Estel lo condusse in silenzio, nelle strade poco illuminate, fino a casa dato che ignorava totalmente dove alloggiasse lui. Era piuttosto tardi e le luci nell’appartamento della signora Jennings erano già spente, perciò cercò di fare meno rumore possibile guidando l’uomo per le scale fino alla porta verde del suo pianerottolo.

La ragazza era stranamente consapevole della mano di Sully nella propria e non poteva ignorare i propri sentimenti mentre elaborava poco a poco ciò che l’uomo aveva fatto per lei quella sera.

Gli aveva sfiorato il viso e, di nuovo nella sua vita, era stata invasa da qualcosa che pensava non sarebbe tornato mai più per lei, qualcosa che pensava fosse morto con Zell.

Accese la lampada a piantana del salotto in modo che gli occhi di entrambi si abituassero gradualmente alla luce e lasciò Victor seduto su una delle sedie attorno al tavolo circolare della sala da pranzo, mentre andava in bagno a prendere il necessario per disinfettare i tagli al viso e alle mani di lui.

 

Tutta la casa era pervasa dallo stesso delicato odore di fiori freschi che emanava la pelle della ragazza e solo allora Sully si rese totalmente conto di dove fosse, dato che l’aveva solo seguita in silenzio fino all’appartamento senza riuscire a trovare qualcosa di adatto da dire.

Ora che cuore e cervello si erano calmati riuscì a mettere a fuoco più chiaramente che cosa fosse accaduto, le parole della canzone tornarono a pulsare fastidiosamente nella sua testa, ma non avrebbe mai trovato il coraggio di chiederle se fossero state per lui, non dal momento in cui si era comportato da perfetto attaccabrighe.

Mossa stupida la sua, dannatamente idiota.

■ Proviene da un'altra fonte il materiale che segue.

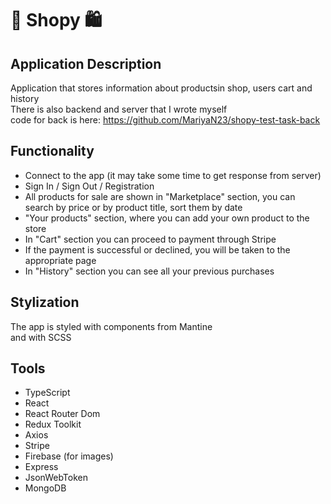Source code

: # 🛒 Shopy 🛍

## Application Description

Application that stores information about productsin shop, users cart and history \
There is also backend and server that I wrote myself \
code for back is here: https://github.com/MariyaN23/shopy-test-task-back

## Functionality
- Connect to the app (it may take some time to get response from server)
- Sign In / Sign Out / Registration
- All products for sale are shown in "Marketplace" section, you can search by price or by product title, sort them by date
- "Your products" section, where you can add your own product to the store
- In "Cart" section you can proceed to payment through Stripe
- If the payment is successful or declined, you will be taken to the appropriate page
- In "History" section you can see all your previous purchases

## Stylization
The app is styled with components from Mantine \
and with SCSS

## Tools
- TypeScript
- React
- React Router Dom
- Redux Toolkit
- Axios
- Stripe
- Firebase (for images)
- Express
- JsonWebToken
- MongoDB
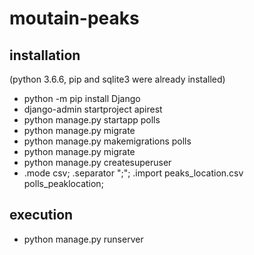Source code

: # moutain-peaks

## installation
(python 3.6.6, pip and sqlite3 were already installed)

<ul>
  <li>python -m pip install Django</li>
  <li>django-admin startproject apirest</li>
  <li>python manage.py startapp polls</li>
  <li>python manage.py migrate</li>
  <li>python manage.py makemigrations polls</li>
  <li>python manage.py migrate</li>
  <li>python manage.py createsuperuser</li>
  <li>.mode csv; .separator ";"; .import peaks_location.csv polls_peaklocation;</li>
</ul>

## execution

<ul>
  <li>python manage.py runserver</li>
</ul>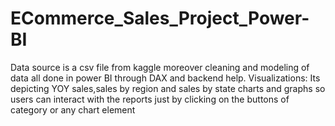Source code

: # ECommerce_Sales_Project_Power-BI
Data source is a csv file from kaggle moreover cleaning and modeling of data all done in power BI through DAX and backend help.  Visualizations: Its depicting YOY sales,sales by region and sales by state charts and graphs so users can interact with the reports just by clicking on the buttons of category or any chart element  
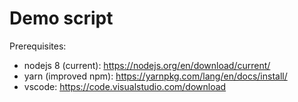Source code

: # Demo script

Prerequisites: 
- nodejs 8 (current): https://nodejs.org/en/download/current/
- yarn (improved npm): https://yarnpkg.com/lang/en/docs/install/
- vscode: https://code.visualstudio.com/download

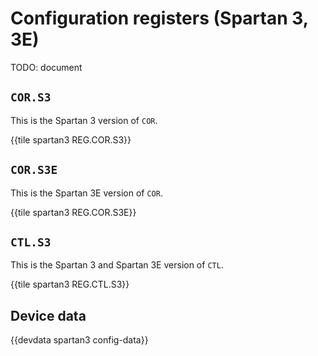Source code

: # Configuration registers (Spartan 3, 3E)

TODO: document


## `COR.S3`

This is the Spartan 3 version of `COR`.

{{tile spartan3 REG.COR.S3}}


## `COR.S3E`

This is the Spartan 3E version of `COR`.

{{tile spartan3 REG.COR.S3E}}


## `CTL.S3`

This is the Spartan 3 and Spartan 3E version of `CTL`.

{{tile spartan3 REG.CTL.S3}}


## Device data

{{devdata spartan3 config-data}}
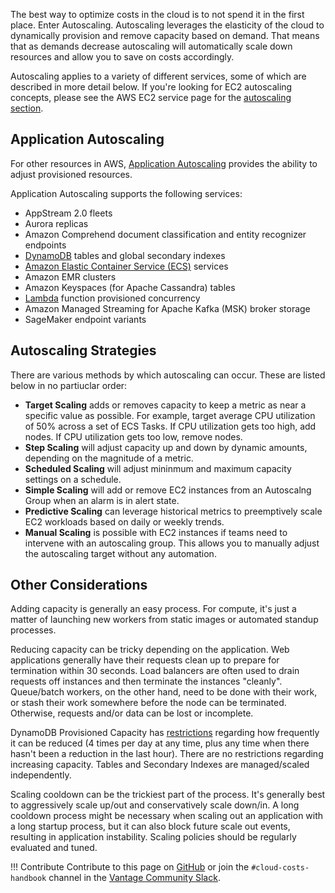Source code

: The best way to optimize costs in the cloud is to not spend it in the first place. Enter Autoscaling. Autoscaling leverages the elasticity of the cloud to dynamically provision and remove capacity based on demand. That means that as demands decrease autoscaling will automatically scale down resources and allow you to save on costs accordingly. 

Autoscaling applies to a variety of different services, some of which are described in more detail below. If you're looking for EC2 autoscaling concepts, please see the AWS EC2 service page for the [autoscaling section](/aws/services/ec2-pricing/#autoscaling).


## Application Autoscaling

For other resources in AWS, [Application Autoscaling](https://docs.aws.amazon.com/autoscaling/application/userguide/what-is-application-auto-scaling.html) provides the ability to adjust provisioned resources.

Application Autoscaling supports the following services:

* AppStream 2.0 fleets
* Aurora replicas
* Amazon Comprehend document classification and entity recognizer endpoints
* [DynamoDB](/aws/services/dynamodb-pricing/) tables and global secondary indexes
* [Amazon Elastic Container Service (ECS)](/aws/services/ecs-and-fargate-pricing/) services
* Amazon EMR clusters
* Amazon Keyspaces (for Apache Cassandra) tables
* [Lambda](/aws/services/lambda-pricing/) function provisioned concurrency
* Amazon Managed Streaming for Apache Kafka (MSK) broker storage
* SageMaker endpoint variants

## Autoscaling Strategies

There are various methods by which autoscaling can occur. These are listed below in no partiuclar order:

* **Target Scaling** adds or removes capacity to keep a metric as near a specific value as possible. For example, target average CPU utilization of 50% across a set of ECS Tasks. If CPU utilization gets too high, add nodes. If CPU utilization gets too low, remove nodes.
* **Step Scaling** will adjust capacity up and down by dynamic amounts, depending on the magnitude of a metric.
* **Scheduled Scaling** will adjust mininmum and maximum capacity settings on a schedule.
* **Simple Scaling** will add or remove EC2 instances from an Autoscalng Group when an alarm is in alert state.
* **Predictive Scaling** can leverage historical metrics to preemptively scale EC2 workloads based on daily or weekly trends.
* **Manual Scaling** is possible with EC2 instances if teams need to intervene with an autoscaling group. This allows you to manually adjust the autoscaling target without any automation. 

## Other Considerations

Adding capacity is generally an easy process. For compute, it's just a matter of launching new workers from static images or automated standup processes.

Reducing capacity can be tricky depending on the application. Web applications generally have their requests clean up to prepare for termination within 30 seconds. Load balancers are often used to drain requests off instances and then terminate the instances "cleanly". Queue/batch workers, on the other hand, need to be done with their work, or stash their work somewhere before the node can be terminated. Otherwise, requests and/or data can be lost or incomplete.

DynamoDB Provisioned Capacity has [restrictions](https://docs.aws.amazon.com/amazondynamodb/latest/developerguide/Limits.html) regarding how frequently it can be reduced (4 times per day at any time, plus any time when there hasn't been a reduction in the last hour). There are no restrictions regarding increasing capacity. Tables and Secondary Indexes are managed/scaled independently.

Scaling cooldown can be the trickiest part of the process. It's generally best to aggressively scale up/out and conservatively scale down/in. A long cooldown process might be necessary when scaling out an application with a long startup process, but it can also block future scale out events, resulting in application instability. Scaling policies should be regularly evaluated and tuned.

!!! Contribute
    Contribute to this page on [GitHub](https://github.com/vantage-sh/handbook) or join the `#cloud-costs-handbook` channel in the [Vantage Community Slack](https://join.slack.com/t/vantagecommunity/shared_invite/zt-oey52myv-gq4AWRKkX25kjp1UGziPTw).

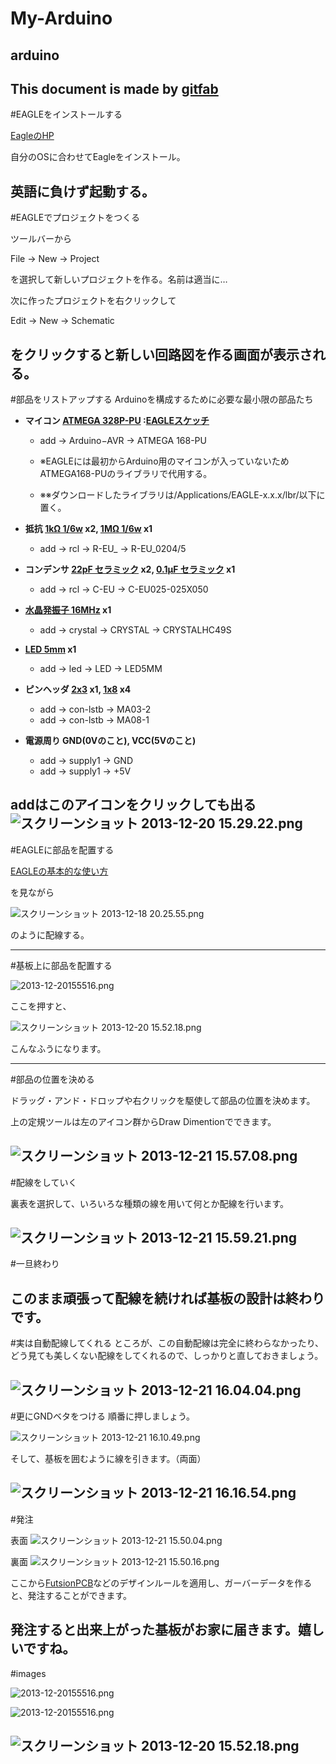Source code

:# My-Arduino
## arduino
This document is made by [gitfab](http://gitfab.org)
---
#EAGLEをインストールする

[EagleのHP](http://www.cadsoftusa.com/download-eagle/?language=en)

自分のOSに合わせてEagleをインストール。

英語に負けず起動する。
---
#EAGLEでプロジェクトをつくる

ツールバーから

File -&gt; New -&gt; Project

を選択して新しいプロジェクトを作る。名前は適当に…

次に作ったプロジェクトを右クリックして

Edit -&gt; New -&gt; Schematic

をクリックすると新しい回路図を作る画面が表示される。
---
#部品をリストアップする
Arduinoを構成するために必要な最小限の部品たち

* **マイコン [ATMEGA 328P-PU](http://akizukidenshi.com/catalog/g/gI-03142/) :[EAGLEスケッチ](http://www.faludi.com/2008/10/07/arduino-avr-library-for-eagle-layout-editor/)**
    * add -&gt; Arduino−AVR -&gt; ATMEGA 168-PU

    * ※EAGLEには最初からArduino用のマイコンが入っていないためATMEGA168-PUのライブラリで代用する。

    * ※※ダウンロードしたライブラリは/Applications/EAGLE-x.x.x/lbr/以下に置く。


* **抵抗 [1kΩ 1/6w](http://akizukidenshi.com/catalog/g/gR-16102/) x2, [1MΩ 1/6w](http://akizukidenshi.com/catalog/g/gR-16105/) x1**
    * add -&gt; rcl -&gt; R-EU_ -&gt; R-EU_0204/5

* **コンデンサ [22pF セラミック](http://akizukidenshi.com/catalog/g/gP-04060/) x2, [0.1μF セラミック](http://akizukidenshi.com/catalog/g/gP-00090/) x1**
    * add -&gt; rcl -&gt; C-EU -&gt; C-EU025-025X050

* **[水晶発振子 16MHz](http://akizukidenshi.com/catalog/g/gP-00545/) x1**
    * add -&gt; crystal -&gt; CRYSTAL -&gt; CRYSTALHC49S

* **[LED 5mm](http://akizukidenshi.com/catalog/g/gI-04781/) x1**
    * add -&gt; led -&gt; LED -&gt; LED5MM

* **ピンヘッダ [2x3](http://akizukidenshi.com/catalog/g/gC-00082/) x1, [1x8](http://akizukidenshi.com/catalog/g/gC-00167/) x4**
    * add -&gt; con-lstb -&gt; MA03-2
    * add -&gt; con-lstb -&gt; MA08-1

* **電源周り GND(0Vのこと), VCC(5Vのこと)**
    * add -&gt; supply1 -&gt; GND
    * add -&gt; supply1 -&gt; +5V


addはこのアイコンをクリックしても出る
![スクリーンショット 2013-12-20 15.29.22.png](https://raw.github.com/EnsekiTT/My-Arduino/master/gitfab/resources/スクリーンショット-2013-12-20-15.29.22.png)
---
#EAGLEに部品を配置する

[EAGLEの基本的な使い方](http://www.picfun.com/Eagleframe.html)

を見ながら

![スクリーンショット 2013-12-18 20.25.55.png](https://raw.github.com/EnsekiTT/My-Arduino/master/gitfab/resources/スクリーンショット-2013-12-18-20.25.55.png)

のように配線する。

---
#基板上に部品を配置する

![2013-12-20155516.png](https://raw.github.com/EnsekiTT/My-Arduino/master/)

ここを押すと、

![スクリーンショット 2013-12-20 15.52.18.png](https://raw.github.com/EnsekiTT/My-Arduino/master/)

こんなふうになります。

---
#部品の位置を決める

ドラッグ・アンド・ドロップや右クリックを駆使して部品の位置を決めます。

上の定規ツールは左のアイコン群からDraw Dimentionでできます。

![スクリーンショット 2013-12-21 15.57.08.png](https://raw.github.com/EnsekiTT/My-Arduino/master/)
---
#配線をしていく



裏表を選択して、いろいろな種類の線を用いて何とか配線を行います。

![スクリーンショット 2013-12-21 15.59.21.png](https://raw.github.com/EnsekiTT/My-Arduino/master/)
---
#一旦終わり

このまま頑張って配線を続ければ基板の設計は終わりです。
---
#実は自動配線してくれる
ところが、この自動配線は完全に終わらなかったり、どう見ても美しくない配線をしてくれるので、しっかりと直しておきましょう。

![スクリーンショット 2013-12-21 16.04.04.png](https://raw.github.com/EnsekiTT/My-Arduino/master/)
---
#更にGNDベタをつける
順番に押しましょう。

![スクリーンショット 2013-12-21 16.10.49.png](https://raw.github.com/EnsekiTT/My-Arduino/master/)

そして、基板を囲むように線を引きます。（両面）



![スクリーンショット 2013-12-21 16.16.54.png](https://raw.github.com/EnsekiTT/My-Arduino/master/)
---
#発注

表面
![スクリーンショット 2013-12-21 15.50.04.png](https://raw.github.com/EnsekiTT/My-Arduino/master/)

裏面
![スクリーンショット 2013-12-21 15.50.16.png](https://raw.github.com/EnsekiTT/My-Arduino/master/)

ここから[FutsionPCB](http://www.seeedstudio.com/service/index.php?r=site/pcbService)などのデザインルールを適用し、ガーバーデータを作ると、発注することができます。

発注すると出来上がった基板がお家に届きます。嬉しいですね。
---
#images

![2013-12-20155516.png](https://raw.github.com/EnsekiTT/My-Arduino/master/)

![2013-12-20155516.png](https://raw.github.com/EnsekiTT/My-Arduino/master/)

![スクリーンショット 2013-12-20 15.52.18.png](https://raw.github.com/EnsekiTT/My-Arduino/master/)
---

Si era lasciato prendere dalla foga e tutto ciò che aveva concluso era stato quasi far ammazzare entrambi e aver fatto perdere alla ragazza il lavoro che la sosteneva.

Appoggiò la testa sulle mani, espirando forzatamente: “Non va bene, Sully, non va per niente bene, dannazione! La farai ammazzare così!” si rimproverò serrando gli occhi, ma si riprese velocemente quando la ragazza fece la sua comparsa dal corridoio.

Si raddrizzò, passandosi entrambe le mani tra i capelli, eppure rimase ancora in silenzio, sperando di capire se Estel fosse arrabbiata con lui. Lei gli si sedette con calma davanti, posandosi in grembo delle piccole garze di cotone e una bottiglietta di disinfettante, bagnò una delle garze e si sistemò ancora più vicina con le gambe che si inserirono tra quelle aperte di Sully.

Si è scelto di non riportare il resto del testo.